From the data that follows, print exactly the lines starting at the one containing "- https://www.commoncoreontologies.org/ont00000005" and ending at the one containing "the PHP ecosystem."; include both of them and nothing more.

> [Data]
▼▼▼
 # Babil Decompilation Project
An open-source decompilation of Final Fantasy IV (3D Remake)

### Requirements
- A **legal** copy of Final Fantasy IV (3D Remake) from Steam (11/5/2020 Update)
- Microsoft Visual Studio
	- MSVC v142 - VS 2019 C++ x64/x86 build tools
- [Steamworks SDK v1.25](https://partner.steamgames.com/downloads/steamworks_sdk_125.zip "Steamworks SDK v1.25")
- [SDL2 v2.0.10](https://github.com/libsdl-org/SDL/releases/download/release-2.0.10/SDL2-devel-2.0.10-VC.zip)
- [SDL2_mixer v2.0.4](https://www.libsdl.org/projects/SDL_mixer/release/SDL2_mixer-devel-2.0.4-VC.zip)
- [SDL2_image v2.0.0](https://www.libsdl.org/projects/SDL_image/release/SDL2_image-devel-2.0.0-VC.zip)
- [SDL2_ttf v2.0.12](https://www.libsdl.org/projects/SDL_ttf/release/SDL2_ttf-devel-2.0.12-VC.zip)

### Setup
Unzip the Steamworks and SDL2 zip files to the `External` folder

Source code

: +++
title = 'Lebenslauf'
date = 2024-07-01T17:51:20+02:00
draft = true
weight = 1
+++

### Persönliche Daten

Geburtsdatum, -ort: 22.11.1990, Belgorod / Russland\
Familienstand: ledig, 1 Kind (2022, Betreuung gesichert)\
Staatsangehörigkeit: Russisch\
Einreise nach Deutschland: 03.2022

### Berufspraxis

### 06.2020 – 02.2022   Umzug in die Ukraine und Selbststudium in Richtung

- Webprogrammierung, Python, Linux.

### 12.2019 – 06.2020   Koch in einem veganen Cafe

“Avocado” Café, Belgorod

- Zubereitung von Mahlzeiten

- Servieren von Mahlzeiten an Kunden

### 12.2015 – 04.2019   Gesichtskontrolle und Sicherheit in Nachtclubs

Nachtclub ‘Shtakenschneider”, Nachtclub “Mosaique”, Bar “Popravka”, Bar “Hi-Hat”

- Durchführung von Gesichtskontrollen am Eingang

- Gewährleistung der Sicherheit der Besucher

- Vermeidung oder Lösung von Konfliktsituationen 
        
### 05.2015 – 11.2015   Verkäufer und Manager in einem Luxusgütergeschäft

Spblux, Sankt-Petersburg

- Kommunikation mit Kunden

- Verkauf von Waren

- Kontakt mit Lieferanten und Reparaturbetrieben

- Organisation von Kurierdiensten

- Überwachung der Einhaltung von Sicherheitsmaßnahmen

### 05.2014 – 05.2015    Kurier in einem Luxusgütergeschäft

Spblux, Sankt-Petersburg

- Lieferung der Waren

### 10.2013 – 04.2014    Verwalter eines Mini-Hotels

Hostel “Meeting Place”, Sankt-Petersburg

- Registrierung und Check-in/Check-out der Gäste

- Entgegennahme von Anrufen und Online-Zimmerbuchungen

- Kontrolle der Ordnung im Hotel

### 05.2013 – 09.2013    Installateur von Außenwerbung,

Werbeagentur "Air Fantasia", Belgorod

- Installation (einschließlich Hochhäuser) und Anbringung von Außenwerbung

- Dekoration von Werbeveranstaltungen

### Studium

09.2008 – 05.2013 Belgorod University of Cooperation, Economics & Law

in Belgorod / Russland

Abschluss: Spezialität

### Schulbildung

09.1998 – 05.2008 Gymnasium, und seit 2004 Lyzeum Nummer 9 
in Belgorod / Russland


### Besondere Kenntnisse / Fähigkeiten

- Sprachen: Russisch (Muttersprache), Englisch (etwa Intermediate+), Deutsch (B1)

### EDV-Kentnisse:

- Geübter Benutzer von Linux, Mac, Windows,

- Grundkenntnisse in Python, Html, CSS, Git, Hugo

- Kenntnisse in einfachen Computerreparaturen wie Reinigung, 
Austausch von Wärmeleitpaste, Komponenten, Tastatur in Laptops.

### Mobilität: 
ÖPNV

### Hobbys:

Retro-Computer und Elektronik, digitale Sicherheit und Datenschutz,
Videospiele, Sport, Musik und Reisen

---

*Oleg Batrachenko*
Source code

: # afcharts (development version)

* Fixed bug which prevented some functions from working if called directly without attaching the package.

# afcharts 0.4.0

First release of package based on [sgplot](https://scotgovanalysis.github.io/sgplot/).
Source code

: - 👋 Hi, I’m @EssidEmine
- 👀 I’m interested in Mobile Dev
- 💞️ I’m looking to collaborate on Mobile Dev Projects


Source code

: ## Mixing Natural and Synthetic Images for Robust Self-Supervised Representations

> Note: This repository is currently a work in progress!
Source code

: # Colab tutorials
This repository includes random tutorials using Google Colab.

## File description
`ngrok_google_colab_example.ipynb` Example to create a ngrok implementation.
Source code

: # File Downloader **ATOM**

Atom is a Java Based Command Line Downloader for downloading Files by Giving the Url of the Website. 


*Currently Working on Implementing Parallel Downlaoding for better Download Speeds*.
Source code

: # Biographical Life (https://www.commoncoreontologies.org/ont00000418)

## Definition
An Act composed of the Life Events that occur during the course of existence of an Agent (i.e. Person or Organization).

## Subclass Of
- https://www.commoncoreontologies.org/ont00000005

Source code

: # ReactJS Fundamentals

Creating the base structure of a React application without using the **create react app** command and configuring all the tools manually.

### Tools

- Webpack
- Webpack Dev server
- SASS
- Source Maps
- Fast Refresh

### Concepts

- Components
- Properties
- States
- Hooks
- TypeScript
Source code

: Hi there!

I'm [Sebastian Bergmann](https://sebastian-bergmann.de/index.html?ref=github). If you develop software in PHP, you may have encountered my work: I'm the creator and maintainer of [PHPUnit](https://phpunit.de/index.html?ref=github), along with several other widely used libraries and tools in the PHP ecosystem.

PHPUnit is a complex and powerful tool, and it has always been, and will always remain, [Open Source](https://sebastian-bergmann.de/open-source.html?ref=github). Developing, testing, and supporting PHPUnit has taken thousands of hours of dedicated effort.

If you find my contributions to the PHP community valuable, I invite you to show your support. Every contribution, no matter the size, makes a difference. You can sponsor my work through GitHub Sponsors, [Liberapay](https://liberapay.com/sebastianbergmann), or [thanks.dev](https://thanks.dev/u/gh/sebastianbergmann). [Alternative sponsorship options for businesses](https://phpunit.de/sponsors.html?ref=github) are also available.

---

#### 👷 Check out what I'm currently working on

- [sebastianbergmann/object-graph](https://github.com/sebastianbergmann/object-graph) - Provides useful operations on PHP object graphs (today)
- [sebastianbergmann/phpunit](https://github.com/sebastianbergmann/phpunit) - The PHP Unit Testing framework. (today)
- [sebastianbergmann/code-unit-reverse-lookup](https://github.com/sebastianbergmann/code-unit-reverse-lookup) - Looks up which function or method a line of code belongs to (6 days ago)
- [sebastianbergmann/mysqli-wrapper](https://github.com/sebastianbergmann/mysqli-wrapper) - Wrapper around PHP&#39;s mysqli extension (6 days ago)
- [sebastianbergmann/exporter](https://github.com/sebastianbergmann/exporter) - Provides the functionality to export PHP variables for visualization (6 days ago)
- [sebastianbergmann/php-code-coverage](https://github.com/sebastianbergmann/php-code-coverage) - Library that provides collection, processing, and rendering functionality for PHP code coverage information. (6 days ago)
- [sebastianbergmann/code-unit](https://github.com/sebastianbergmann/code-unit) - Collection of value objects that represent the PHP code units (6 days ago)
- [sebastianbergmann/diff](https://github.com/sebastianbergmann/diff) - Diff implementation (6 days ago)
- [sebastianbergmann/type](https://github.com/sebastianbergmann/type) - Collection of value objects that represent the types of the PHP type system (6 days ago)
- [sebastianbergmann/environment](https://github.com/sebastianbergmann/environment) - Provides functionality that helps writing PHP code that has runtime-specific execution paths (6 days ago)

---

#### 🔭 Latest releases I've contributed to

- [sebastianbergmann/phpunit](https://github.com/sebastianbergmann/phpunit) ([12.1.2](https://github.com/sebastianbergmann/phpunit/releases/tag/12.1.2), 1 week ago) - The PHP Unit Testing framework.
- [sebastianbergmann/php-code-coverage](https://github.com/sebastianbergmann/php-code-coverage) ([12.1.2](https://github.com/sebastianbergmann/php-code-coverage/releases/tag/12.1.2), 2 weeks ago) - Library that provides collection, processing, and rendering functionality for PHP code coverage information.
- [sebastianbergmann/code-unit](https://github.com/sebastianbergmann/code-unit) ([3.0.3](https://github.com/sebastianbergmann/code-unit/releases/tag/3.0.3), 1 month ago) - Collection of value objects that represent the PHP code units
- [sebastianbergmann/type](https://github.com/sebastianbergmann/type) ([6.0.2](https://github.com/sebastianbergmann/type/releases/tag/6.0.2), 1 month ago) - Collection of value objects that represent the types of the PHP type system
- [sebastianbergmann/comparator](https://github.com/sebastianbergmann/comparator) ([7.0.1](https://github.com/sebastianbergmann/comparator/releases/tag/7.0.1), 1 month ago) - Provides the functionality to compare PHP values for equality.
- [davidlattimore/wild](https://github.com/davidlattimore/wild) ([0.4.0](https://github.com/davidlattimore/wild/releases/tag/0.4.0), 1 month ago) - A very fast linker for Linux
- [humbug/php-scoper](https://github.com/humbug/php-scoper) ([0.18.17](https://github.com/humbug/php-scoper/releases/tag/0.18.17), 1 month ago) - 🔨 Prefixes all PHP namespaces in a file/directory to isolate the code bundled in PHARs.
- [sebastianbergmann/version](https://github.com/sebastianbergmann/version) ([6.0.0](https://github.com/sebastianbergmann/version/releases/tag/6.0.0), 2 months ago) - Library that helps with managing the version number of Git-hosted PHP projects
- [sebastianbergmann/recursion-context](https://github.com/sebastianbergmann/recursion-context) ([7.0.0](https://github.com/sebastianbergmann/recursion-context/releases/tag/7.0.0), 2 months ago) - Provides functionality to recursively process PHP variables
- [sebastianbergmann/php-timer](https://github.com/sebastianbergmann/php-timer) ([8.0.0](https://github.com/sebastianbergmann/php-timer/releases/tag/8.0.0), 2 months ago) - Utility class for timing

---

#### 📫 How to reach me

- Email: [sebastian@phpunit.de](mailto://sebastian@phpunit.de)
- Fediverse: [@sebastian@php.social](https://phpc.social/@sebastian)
▲▲▲
> [Written response]
- https://www.commoncoreontologies.org/ont00000005

Source code

: # ReactJS Fundamentals

Creating the base structure of a React application without using the **create react app** command and configuring all the tools manually.

### Tools

- Webpack
- Webpack Dev server
- SASS
- Source Maps
- Fast Refresh

### Concepts

- Components
- Properties
- States
- Hooks
- TypeScript
Source code

: Hi there!

I'm [Sebastian Bergmann](https://sebastian-bergmann.de/index.html?ref=github). If you develop software in PHP, you may have encountered my work: I'm the creator and maintainer of [PHPUnit](https://phpunit.de/index.html?ref=github), along with several other widely used libraries and tools in the PHP ecosystem.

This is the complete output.